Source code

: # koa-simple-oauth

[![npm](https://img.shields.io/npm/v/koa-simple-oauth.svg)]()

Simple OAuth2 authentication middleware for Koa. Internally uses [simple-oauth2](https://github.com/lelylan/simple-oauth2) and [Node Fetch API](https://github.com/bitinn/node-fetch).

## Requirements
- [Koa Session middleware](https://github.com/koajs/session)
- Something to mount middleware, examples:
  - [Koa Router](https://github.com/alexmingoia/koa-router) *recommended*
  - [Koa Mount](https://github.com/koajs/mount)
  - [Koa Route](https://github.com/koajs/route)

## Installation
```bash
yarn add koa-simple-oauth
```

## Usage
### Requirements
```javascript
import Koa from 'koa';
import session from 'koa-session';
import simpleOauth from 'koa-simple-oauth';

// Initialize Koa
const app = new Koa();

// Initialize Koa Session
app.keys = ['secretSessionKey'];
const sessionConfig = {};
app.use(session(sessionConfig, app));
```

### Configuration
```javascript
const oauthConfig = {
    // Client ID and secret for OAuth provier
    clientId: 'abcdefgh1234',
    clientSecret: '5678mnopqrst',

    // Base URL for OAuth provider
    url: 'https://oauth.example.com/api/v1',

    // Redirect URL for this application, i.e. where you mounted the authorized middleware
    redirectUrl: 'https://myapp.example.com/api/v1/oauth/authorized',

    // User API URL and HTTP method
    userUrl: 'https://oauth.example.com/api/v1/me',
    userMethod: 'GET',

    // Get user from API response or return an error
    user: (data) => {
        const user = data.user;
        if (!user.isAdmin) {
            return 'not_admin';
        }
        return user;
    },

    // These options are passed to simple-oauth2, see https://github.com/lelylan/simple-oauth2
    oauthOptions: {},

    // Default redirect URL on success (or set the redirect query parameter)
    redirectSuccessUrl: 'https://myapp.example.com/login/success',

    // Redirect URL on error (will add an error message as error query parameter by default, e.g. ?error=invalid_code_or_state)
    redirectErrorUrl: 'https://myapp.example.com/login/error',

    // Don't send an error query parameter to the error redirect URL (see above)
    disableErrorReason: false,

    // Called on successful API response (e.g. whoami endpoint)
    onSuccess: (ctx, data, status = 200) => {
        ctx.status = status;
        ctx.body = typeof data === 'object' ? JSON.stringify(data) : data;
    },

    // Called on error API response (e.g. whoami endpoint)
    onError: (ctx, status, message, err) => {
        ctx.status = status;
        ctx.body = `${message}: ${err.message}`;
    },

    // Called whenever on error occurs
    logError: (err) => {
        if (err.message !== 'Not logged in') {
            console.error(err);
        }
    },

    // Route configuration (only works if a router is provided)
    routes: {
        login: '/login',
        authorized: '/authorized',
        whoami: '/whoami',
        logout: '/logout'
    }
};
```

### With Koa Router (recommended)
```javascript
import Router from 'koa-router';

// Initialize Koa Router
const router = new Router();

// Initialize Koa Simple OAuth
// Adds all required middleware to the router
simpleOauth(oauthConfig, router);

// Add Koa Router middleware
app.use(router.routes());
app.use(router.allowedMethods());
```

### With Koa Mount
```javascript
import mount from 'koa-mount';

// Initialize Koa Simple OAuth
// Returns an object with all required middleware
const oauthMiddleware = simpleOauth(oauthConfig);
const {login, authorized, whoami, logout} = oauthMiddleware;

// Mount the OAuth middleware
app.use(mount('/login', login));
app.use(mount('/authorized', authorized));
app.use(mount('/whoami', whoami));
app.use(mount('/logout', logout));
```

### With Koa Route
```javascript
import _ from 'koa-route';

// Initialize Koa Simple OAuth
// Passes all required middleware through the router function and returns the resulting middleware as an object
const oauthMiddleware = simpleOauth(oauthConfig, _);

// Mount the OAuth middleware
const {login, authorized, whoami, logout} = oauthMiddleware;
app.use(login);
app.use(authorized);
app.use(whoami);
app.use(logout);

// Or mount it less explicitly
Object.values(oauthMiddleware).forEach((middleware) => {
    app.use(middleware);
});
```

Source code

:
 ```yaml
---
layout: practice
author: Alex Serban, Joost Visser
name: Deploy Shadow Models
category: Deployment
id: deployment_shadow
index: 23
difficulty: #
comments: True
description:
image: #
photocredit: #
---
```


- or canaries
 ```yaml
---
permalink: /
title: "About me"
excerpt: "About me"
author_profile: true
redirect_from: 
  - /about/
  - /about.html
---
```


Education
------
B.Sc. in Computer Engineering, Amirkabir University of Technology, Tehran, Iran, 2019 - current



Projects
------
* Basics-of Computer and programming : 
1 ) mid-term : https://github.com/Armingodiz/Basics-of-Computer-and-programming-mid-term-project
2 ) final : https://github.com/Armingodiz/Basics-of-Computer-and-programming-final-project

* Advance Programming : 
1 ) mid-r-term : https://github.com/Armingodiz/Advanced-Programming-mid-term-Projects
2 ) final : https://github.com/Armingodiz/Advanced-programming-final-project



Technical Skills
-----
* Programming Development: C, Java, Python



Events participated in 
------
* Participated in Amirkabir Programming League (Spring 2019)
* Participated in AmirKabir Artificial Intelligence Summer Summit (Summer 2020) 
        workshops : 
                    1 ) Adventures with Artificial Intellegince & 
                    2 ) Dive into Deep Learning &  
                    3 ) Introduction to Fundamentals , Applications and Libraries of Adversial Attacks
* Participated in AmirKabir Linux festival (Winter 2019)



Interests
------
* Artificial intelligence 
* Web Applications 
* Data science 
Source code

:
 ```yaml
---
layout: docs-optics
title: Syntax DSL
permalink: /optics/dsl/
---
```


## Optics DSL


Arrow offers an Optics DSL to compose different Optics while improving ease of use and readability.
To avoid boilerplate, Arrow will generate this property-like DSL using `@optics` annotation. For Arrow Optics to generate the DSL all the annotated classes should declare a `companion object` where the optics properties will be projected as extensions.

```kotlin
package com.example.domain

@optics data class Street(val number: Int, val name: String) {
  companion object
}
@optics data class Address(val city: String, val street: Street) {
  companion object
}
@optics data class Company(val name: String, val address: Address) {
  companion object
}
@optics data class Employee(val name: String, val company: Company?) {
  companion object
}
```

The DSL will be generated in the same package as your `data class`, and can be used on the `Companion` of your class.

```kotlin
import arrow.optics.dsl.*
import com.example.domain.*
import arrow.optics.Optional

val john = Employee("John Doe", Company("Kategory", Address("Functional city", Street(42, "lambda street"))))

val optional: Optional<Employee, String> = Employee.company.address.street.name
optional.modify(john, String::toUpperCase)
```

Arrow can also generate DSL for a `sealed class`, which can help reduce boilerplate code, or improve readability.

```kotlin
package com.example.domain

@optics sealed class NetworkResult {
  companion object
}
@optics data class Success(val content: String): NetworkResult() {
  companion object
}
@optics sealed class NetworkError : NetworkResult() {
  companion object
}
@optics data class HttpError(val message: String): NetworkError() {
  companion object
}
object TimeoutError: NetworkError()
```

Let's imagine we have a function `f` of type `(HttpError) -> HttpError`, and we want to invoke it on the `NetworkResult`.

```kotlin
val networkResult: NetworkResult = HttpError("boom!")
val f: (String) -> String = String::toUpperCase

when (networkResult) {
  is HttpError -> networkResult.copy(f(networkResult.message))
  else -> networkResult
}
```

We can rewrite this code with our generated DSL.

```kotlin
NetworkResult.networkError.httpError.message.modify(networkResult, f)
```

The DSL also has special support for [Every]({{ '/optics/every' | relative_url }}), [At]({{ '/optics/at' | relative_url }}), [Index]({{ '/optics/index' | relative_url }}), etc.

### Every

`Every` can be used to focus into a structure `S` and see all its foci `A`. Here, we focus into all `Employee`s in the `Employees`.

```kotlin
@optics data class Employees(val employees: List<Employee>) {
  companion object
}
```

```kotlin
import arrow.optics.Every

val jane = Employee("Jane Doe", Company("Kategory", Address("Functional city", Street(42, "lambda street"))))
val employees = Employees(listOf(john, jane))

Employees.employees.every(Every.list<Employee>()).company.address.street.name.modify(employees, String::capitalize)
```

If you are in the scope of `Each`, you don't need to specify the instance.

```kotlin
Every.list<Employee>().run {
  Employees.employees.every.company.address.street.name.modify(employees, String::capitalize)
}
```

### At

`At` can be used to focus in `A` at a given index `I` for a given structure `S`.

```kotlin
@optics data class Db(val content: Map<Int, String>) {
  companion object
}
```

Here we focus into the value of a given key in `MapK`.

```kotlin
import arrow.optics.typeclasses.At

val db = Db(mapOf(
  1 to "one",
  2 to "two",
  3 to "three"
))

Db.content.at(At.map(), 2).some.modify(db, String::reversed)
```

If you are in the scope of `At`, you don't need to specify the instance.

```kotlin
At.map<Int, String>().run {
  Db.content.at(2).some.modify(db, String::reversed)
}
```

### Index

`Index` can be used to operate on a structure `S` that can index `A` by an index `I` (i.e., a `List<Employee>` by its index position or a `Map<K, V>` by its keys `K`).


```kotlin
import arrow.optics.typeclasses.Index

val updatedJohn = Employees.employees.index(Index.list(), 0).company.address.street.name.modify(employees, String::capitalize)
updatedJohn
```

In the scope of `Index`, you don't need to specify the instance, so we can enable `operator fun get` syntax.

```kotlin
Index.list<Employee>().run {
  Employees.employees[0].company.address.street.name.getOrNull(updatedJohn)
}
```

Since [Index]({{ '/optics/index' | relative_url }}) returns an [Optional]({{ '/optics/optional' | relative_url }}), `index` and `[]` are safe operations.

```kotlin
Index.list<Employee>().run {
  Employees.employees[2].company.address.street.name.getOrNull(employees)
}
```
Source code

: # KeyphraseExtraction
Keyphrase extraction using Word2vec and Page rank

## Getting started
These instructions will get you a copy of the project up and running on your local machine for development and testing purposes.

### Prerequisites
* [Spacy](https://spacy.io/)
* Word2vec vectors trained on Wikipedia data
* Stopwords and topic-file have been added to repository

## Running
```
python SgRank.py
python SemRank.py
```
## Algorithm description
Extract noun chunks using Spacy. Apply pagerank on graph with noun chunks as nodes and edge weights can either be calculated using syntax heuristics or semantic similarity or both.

Brief ▸
Looking at the data above, how many lines hold the string "Basics"? Reply with only the number.

Response area ▸
3